Quer-se consumir como o restante da Europa sem, contudo, produzir o equivalente. O ambiente estimula a crença nessa possibilidade. As estradas com portagens, por exemplo, são muito boas e cortam o país todo. Isso leva a crer em um país de automobilistas condutores das mais recentes máquinas. As telecomunicações, também boas e abrangentes, levam o consumidor a crer numa total integração aos padrões de consumo de outros países.

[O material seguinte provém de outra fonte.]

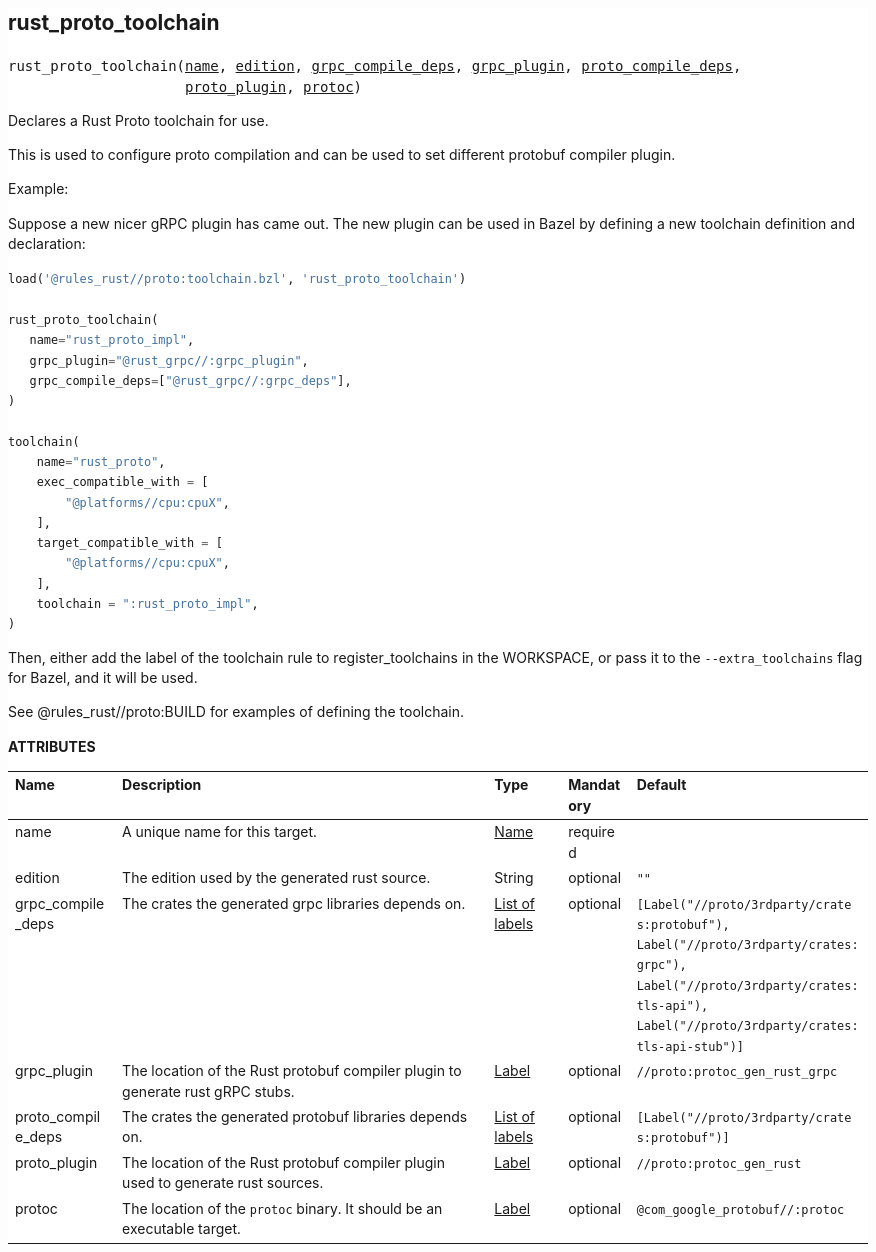 
<a id="rust_proto_toolchain"></a>

## rust_proto_toolchain

<pre>
rust_proto_toolchain(<a href="#rust_proto_toolchain-name">name</a>, <a href="#rust_proto_toolchain-edition">edition</a>, <a href="#rust_proto_toolchain-grpc_compile_deps">grpc_compile_deps</a>, <a href="#rust_proto_toolchain-grpc_plugin">grpc_plugin</a>, <a href="#rust_proto_toolchain-proto_compile_deps">proto_compile_deps</a>,
                     <a href="#rust_proto_toolchain-proto_plugin">proto_plugin</a>, <a href="#rust_proto_toolchain-protoc">protoc</a>)
</pre>

Declares a Rust Proto toolchain for use.

This is used to configure proto compilation and can be used to set different protobuf compiler plugin.

Example:

Suppose a new nicer gRPC plugin has came out. The new plugin can be used in Bazel by defining a new toolchain definition and declaration:

```python
load('@rules_rust//proto:toolchain.bzl', 'rust_proto_toolchain')

rust_proto_toolchain(
   name="rust_proto_impl",
   grpc_plugin="@rust_grpc//:grpc_plugin",
   grpc_compile_deps=["@rust_grpc//:grpc_deps"],
)

toolchain(
    name="rust_proto",
    exec_compatible_with = [
        "@platforms//cpu:cpuX",
    ],
    target_compatible_with = [
        "@platforms//cpu:cpuX",
    ],
    toolchain = ":rust_proto_impl",
)
```

Then, either add the label of the toolchain rule to register_toolchains in the WORKSPACE, or pass it to the `--extra_toolchains` flag for Bazel, and it will be used.

See @rules_rust//proto:BUILD for examples of defining the toolchain.


**ATTRIBUTES**


| Name  | Description | Type | Mandatory | Default |
| :------------- | :------------- | :------------- | :------------- | :------------- |
| <a id="rust_proto_toolchain-name"></a>name |  A unique name for this target.   | <a href="https://bazel.build/concepts/labels#target-names">Name</a> | required |  |
| <a id="rust_proto_toolchain-edition"></a>edition |  The edition used by the generated rust source.   | String | optional | <code>""</code> |
| <a id="rust_proto_toolchain-grpc_compile_deps"></a>grpc_compile_deps |  The crates the generated grpc libraries depends on.   | <a href="https://bazel.build/concepts/labels">List of labels</a> | optional | <code>[Label("//proto/3rdparty/crates:protobuf"), Label("//proto/3rdparty/crates:grpc"), Label("//proto/3rdparty/crates:tls-api"), Label("//proto/3rdparty/crates:tls-api-stub")]</code> |
| <a id="rust_proto_toolchain-grpc_plugin"></a>grpc_plugin |  The location of the Rust protobuf compiler plugin to generate rust gRPC stubs.   | <a href="https://bazel.build/concepts/labels">Label</a> | optional | <code>//proto:protoc_gen_rust_grpc</code> |
| <a id="rust_proto_toolchain-proto_compile_deps"></a>proto_compile_deps |  The crates the generated protobuf libraries depends on.   | <a href="https://bazel.build/concepts/labels">List of labels</a> | optional | <code>[Label("//proto/3rdparty/crates:protobuf")]</code> |
| <a id="rust_proto_toolchain-proto_plugin"></a>proto_plugin |  The location of the Rust protobuf compiler plugin used to generate rust sources.   | <a href="https://bazel.build/concepts/labels">Label</a> | optional | <code>//proto:protoc_gen_rust</code> |
| <a id="rust_proto_toolchain-protoc"></a>protoc |  The location of the <code>protoc</code> binary. It should be an executable target.   | <a href="https://bazel.build/concepts/labels">Label</a> | optional | <code>@com_google_protobuf//:protoc</code> |


[rustdoc]: https://doc.rust-lang.org/book/documentation.html
[doc-test]: https://doc.rust-lang.org/book/documentation.html#documentation-as-tests
[int-tests]: http://doc.rust-lang.org/book/testing.html#the-tests-directory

Leio, no DN, que o endividamento médio do português vai a € 18,3 mil euros, frente à banca estrangeira. E que essa dívida representa 111,7% da riqueza produzida pelo país, ou seja, que o pais está hipotecado aos bancos. Ora, não é exclusividade de Portugal dever mais do que produz e há variados exemplos disso. Os mais eloquentes veem dos EUA, que devem mais do que têm. Acontece que eles também possuem, a par com toda a dívida, as maiores forças armadas do mundo e isso permite a festa.

A cultura do consumo a crédito, para além das reais possibilidades de pagamento, é fácil de instalar-se e difícil de fazer recuar. Torna-se como um vício, o consumo. As análises racionais são postas de lado, uma vez experimentado o fascínio de comprar e não pagar na mesma hora. O cérebro parece assumir que o pagar depois equivale a pagar nunca e a compulsão replica-se até o dia em que chegam as facturas ou até depois disso.

A situação, de tão complicada, induz todos e principalmente os governantes a escamotearem o problema, a não querer atacá-lo, fazendo de conta que não existe ou que é pequeno. Eles não dirão aos seus governados que comprem menos, que são pobres para o nível de consumo que adotaram, que a União Européia não será a entidade pagadora desta conta, ao fim e ao cabo.

Mas, não haverá outro caminho, e não apenas para Portugal, senão reduzir os níveis de consumo. A América do Norte – excepto o México – e a Europa já vivem padrões de consumo elevados há muito. Como os recursos são finitos, diferentemente do tempo, e outros povos reivindicam sua entrada no convescote, está certo que haverá uma rearrumação da apropriação de riquezas. Claro que sempre se pode acreditar na elevação dos níveis de produção e da produtividade dos fatores econômicos, mas essa elevação está sendo levada a cabo precisamente pelos novos ingressantes no sistema do alto consumo.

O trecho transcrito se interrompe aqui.